8. What’s the most inspiring exhibition you’ve been to? In 2008, the Vancouver Art Gallery held an exhibition on anime, comics and video games. Japanese video games were a huge part of my childhood, the show inspired me to reexamine them as an art form.

9. The one thing you always get at a convenience store? Fried spicy chicken from FamilyMart. Fresh, mildly spiced and good value.

10. Where can you find Canada in Japan? Robson Fries in Shimokitazawa serves delicious poutine — french fries, gravy and cheese curds.

11. Who should we follow on Instagram? @peoplewearingcommedesgarcons is a great way to see some of the most daring pieces worn in public places; @yu_shina offers extensive archival images from the history of Comme des Garcons.

12. What do you post on Instagram? My fashion account (@cdg_corey) started as a tool to document my life in fashion retail and to post photos of people I dressed head-to-toe in Comme des Garcons in the department store I worked in.

13. How else do you promote your style?
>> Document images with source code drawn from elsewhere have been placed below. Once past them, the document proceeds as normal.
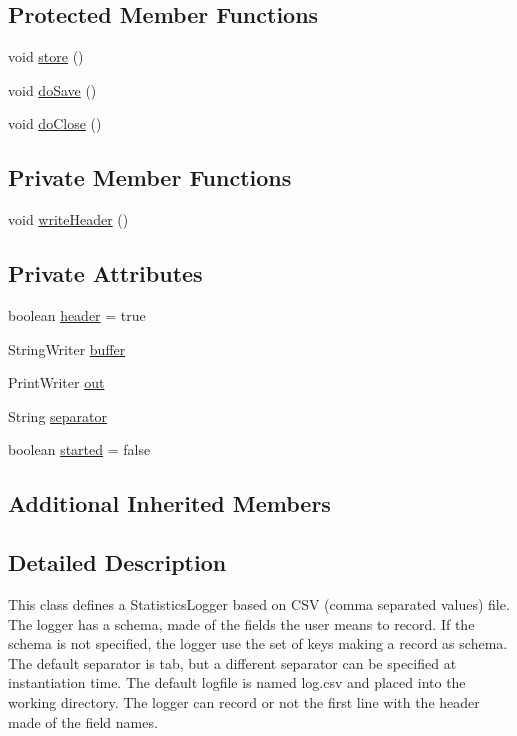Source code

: \subsection*{Protected Member Functions}
\begin{DoxyCompactItemize}
\item 
void \hyperlink{classjenes_1_1utils_1_1_c_s_v_logger_a863bcfda3e93b023949a81e7f6d149e7}{store} ()
\item 
void \hyperlink{classjenes_1_1utils_1_1_c_s_v_logger_a09a4f4fc362db6d4090d75642521ee65}{do\-Save} ()
\item 
void \hyperlink{classjenes_1_1utils_1_1_c_s_v_logger_ac89f6fe5bd609fcc02ca7adf1407f279}{do\-Close} ()
\end{DoxyCompactItemize}
\subsection*{Private Member Functions}
\begin{DoxyCompactItemize}
\item 
void \hyperlink{classjenes_1_1utils_1_1_c_s_v_logger_afa1083ea9d3cb8141eeb8b4edccd358e}{write\-Header} ()
\end{DoxyCompactItemize}
\subsection*{Private Attributes}
\begin{DoxyCompactItemize}
\item 
boolean \hyperlink{classjenes_1_1utils_1_1_c_s_v_logger_a37a4fd771c2013343778dd982244c2db}{header} = true
\item 
String\-Writer \hyperlink{classjenes_1_1utils_1_1_c_s_v_logger_a7b4d74ee20080fcfb995fbf9eb747c1f}{buffer}
\item 
Print\-Writer \hyperlink{classjenes_1_1utils_1_1_c_s_v_logger_ad13ae42760c41f1899e66981e0cc0274}{out}
\item 
String \hyperlink{classjenes_1_1utils_1_1_c_s_v_logger_ab776f8518f5adaad782861e258ca494a}{separator}
\item 
boolean \hyperlink{classjenes_1_1utils_1_1_c_s_v_logger_a7ddf63656836e437a692c15feb38ef8f}{started} = false
\end{DoxyCompactItemize}
\subsection*{Additional Inherited Members}


\subsection{Detailed Description}
This class defines a Statistics\-Logger based on C\-S\-V (comma separated values) file. The logger has a schema, made of the fields the user means to record. If the schema is not specified, the logger use the set of keys making a record as schema. The default separator is tab, but a different separator can be specified at instantiation time. The default logfile is named log.\-csv and placed into the working directory. The logger can record or not the first line with the header made of the field names.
I wear Comme des Garcons daily — that gets people curious. I’ve also volunteered to give lectures at a local college in Canada. When I was working at a department store, I used to offer training sessions on the brand. It’s a passion.

14. What’s your ideal day in Tokyo? Lunch at Rose Bakery — the cafe chain run by the sister of Adrian Joffe, president of Comme des Garcons International — in Marunouchi, followed by window shopping in Shibuya. After that, I would return home for dinner then play Nintendo 64 with my roommates.

15. What are you reading right now? Rare interviews on the internet about Rei Kawakubo and Adrian Joffe. I enjoy learning about the business of fashion and the struggles of maintaining a fashion empire.

16. Rei Kawakubo, Yohji Yamamoto, Issey Miyake: What would they be like as video game characters? Rei Kawakubo would attack with bolts of black boiled polyester. Issey Miyake would use pleated fabric to slap his enemies multiple times. And Yohji Yamamoto would toss fabric into the air that would engulf and seal enemies in oversized black wool gabardine pillowcases. Rei would win because of her intellect and strength.

17. Your favorite train line in Tokyo? The Yamanote Line. It takes me to Shibuya, my favorite neighborhood. The crosswalk reminds me of Sofia Coppola’s “Lost in Translation” and there are plenty of vintage clothing shops.

18. What superpower would you like? To master kanji as quickly as possible.

19. A message to Rei Kawakubo: Please build a shop in Canada, preferably in Vancouver and maybe I can work there?

20. What would you do if Comme des Garcons announced it would stop designing? Perhaps consider designing my own clothes.